You thought Bobby Jindal would have given the ACORN bashing a little more thought, but you see, he's a Stepford Republican, so they all are programmed to give similar responses to conservative stimuli.

Louisiana Gov. Bobby Jindal (R) is trying to shore up his anti-ACORN bona fides. The New Orleans Times-Picayune reports today that Jindal issued an executive order barring state funds from going to the community organizing group. However, there’s one small kink in Jindal’s plan:

Louisiana Gov. Bobby Jindal issued an executive order to keep any state money from going to the controversy-wracked Association of Community Organizations for Reform Now, which has its national headquarters in New Orleans.

According to the state’s Division of Administration, no state agencies have existing contracts with ACORN.

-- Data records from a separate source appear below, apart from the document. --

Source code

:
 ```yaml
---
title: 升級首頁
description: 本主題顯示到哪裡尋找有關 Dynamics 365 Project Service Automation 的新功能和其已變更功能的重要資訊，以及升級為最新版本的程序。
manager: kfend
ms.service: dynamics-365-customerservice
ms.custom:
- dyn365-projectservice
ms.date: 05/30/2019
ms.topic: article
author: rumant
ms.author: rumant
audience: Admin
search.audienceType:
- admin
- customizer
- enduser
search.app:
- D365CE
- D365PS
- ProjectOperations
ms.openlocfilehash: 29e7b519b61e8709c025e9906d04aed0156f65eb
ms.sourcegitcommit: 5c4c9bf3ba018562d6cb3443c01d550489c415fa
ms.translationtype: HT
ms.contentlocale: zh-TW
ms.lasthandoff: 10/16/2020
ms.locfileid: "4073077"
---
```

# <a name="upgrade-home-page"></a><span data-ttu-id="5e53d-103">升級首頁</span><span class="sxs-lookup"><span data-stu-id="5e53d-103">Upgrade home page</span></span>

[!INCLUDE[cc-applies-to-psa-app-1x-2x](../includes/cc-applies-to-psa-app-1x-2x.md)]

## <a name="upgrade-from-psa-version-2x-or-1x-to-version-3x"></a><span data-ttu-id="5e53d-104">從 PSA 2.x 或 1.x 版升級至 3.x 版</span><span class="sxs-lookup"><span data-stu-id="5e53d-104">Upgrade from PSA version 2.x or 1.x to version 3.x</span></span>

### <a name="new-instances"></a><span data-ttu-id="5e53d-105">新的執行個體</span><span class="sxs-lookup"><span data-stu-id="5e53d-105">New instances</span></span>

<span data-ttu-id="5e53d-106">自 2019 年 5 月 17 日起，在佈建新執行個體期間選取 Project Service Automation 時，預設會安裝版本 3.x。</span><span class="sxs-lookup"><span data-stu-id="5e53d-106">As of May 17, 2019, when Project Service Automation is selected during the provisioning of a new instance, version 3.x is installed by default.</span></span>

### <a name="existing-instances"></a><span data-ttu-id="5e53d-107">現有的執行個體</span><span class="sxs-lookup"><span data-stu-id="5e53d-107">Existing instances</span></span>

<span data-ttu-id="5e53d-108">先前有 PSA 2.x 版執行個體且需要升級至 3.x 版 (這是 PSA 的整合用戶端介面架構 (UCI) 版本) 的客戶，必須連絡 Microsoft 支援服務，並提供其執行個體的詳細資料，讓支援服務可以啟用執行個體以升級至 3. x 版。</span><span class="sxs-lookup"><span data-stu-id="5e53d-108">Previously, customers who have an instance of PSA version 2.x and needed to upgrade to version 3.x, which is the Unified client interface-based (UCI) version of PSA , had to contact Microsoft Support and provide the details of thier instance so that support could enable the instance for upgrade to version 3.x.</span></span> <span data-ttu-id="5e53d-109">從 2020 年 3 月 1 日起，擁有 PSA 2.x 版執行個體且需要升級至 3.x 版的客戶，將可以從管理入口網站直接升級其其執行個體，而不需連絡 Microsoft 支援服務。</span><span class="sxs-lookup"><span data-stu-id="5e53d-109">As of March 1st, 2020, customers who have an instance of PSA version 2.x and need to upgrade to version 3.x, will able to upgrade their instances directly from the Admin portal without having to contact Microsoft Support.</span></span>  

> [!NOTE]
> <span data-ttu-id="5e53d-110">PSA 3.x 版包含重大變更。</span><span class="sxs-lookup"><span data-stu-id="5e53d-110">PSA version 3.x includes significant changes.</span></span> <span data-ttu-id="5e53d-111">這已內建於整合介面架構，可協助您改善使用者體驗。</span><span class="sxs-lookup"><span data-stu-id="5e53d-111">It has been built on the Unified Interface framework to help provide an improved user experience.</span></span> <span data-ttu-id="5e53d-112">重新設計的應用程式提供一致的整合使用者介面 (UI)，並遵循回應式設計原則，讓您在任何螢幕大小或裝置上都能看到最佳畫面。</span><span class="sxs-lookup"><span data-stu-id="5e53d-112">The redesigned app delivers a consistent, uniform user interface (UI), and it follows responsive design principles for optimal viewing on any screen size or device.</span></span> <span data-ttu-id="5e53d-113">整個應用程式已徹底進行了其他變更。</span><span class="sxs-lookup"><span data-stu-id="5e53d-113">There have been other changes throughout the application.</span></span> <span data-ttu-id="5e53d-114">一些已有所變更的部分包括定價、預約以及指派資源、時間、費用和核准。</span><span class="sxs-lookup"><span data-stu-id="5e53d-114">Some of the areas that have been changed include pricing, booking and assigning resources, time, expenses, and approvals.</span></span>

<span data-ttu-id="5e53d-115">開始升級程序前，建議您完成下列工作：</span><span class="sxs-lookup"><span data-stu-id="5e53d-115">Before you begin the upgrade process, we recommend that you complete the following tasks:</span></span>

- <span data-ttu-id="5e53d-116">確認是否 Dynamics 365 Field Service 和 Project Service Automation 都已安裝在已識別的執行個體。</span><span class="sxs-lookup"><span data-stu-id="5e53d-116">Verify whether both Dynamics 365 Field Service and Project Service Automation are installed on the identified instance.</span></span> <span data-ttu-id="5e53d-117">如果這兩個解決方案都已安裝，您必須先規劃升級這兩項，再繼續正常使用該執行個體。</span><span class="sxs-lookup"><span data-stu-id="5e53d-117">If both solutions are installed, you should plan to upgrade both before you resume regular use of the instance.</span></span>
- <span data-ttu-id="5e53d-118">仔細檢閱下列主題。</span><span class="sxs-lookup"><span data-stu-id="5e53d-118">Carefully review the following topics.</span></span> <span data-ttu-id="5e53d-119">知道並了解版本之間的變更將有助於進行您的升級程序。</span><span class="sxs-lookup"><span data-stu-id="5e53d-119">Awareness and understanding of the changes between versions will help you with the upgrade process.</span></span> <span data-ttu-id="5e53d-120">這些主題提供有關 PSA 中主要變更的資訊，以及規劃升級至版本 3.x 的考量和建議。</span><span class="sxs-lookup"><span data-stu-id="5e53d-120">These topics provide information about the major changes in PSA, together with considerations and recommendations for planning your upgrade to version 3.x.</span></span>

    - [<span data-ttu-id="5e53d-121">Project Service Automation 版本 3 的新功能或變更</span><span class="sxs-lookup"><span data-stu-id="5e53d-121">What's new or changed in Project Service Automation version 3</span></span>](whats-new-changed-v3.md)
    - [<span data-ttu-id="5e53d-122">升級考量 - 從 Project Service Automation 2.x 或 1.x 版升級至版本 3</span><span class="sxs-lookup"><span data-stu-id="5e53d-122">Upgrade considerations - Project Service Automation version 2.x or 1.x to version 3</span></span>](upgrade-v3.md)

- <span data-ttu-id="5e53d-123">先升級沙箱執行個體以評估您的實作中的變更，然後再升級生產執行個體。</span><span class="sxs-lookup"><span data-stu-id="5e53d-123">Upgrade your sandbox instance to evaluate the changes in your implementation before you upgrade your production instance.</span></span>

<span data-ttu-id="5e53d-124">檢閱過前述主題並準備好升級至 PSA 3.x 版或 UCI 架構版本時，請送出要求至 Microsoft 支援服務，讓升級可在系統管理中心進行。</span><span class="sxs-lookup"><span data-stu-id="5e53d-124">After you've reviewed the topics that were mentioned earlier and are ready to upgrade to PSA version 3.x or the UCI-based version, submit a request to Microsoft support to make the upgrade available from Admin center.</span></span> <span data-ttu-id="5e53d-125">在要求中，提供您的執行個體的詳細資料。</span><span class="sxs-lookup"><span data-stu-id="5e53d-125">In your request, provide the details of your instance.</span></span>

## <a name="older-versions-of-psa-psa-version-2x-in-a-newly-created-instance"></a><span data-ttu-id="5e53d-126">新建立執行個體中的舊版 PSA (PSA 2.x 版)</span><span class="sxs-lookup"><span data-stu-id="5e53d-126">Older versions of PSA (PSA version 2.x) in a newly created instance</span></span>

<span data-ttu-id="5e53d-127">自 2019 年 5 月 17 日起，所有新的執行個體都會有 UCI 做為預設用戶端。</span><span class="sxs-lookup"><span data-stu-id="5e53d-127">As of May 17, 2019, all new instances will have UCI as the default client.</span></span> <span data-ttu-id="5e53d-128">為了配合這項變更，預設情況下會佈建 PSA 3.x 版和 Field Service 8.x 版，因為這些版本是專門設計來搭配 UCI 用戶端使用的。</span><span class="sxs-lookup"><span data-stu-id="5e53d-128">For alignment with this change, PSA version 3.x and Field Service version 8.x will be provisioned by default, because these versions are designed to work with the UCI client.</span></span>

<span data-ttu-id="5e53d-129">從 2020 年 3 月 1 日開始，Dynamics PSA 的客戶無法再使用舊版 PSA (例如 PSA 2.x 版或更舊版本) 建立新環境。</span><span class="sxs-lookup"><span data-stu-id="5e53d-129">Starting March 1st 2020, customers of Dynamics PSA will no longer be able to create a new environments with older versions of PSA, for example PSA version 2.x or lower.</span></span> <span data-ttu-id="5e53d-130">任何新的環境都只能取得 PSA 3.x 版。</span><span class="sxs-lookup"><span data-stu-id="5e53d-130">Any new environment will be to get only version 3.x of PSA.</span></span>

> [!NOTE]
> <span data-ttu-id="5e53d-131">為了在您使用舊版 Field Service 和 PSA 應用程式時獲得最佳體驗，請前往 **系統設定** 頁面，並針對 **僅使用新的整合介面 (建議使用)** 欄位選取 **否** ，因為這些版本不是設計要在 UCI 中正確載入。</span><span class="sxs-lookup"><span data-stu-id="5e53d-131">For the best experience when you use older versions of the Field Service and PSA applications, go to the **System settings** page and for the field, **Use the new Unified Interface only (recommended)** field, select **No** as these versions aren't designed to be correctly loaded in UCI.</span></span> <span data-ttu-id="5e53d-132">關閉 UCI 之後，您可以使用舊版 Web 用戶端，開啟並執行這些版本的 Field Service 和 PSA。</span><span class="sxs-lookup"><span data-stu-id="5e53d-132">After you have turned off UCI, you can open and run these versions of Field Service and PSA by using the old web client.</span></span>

Wonkette: Bobby Jindal Also Cuts Off Non-Existent Funding To Those ACORN Blacks

Right wing websites respond in kind. Bobby Jindal Halts Funding Of ACORN

UPDATE: Chad Bower of WWLTV.com contacted me earlier and said that two contracts were just discovered that allegedly would pay state funds to ACORN:

The Department of Social Services has identified two contracts that would allegedly have given ACORN federal and state funds under a tax assistance program, and the Governor's Office has told the department to halt that funding.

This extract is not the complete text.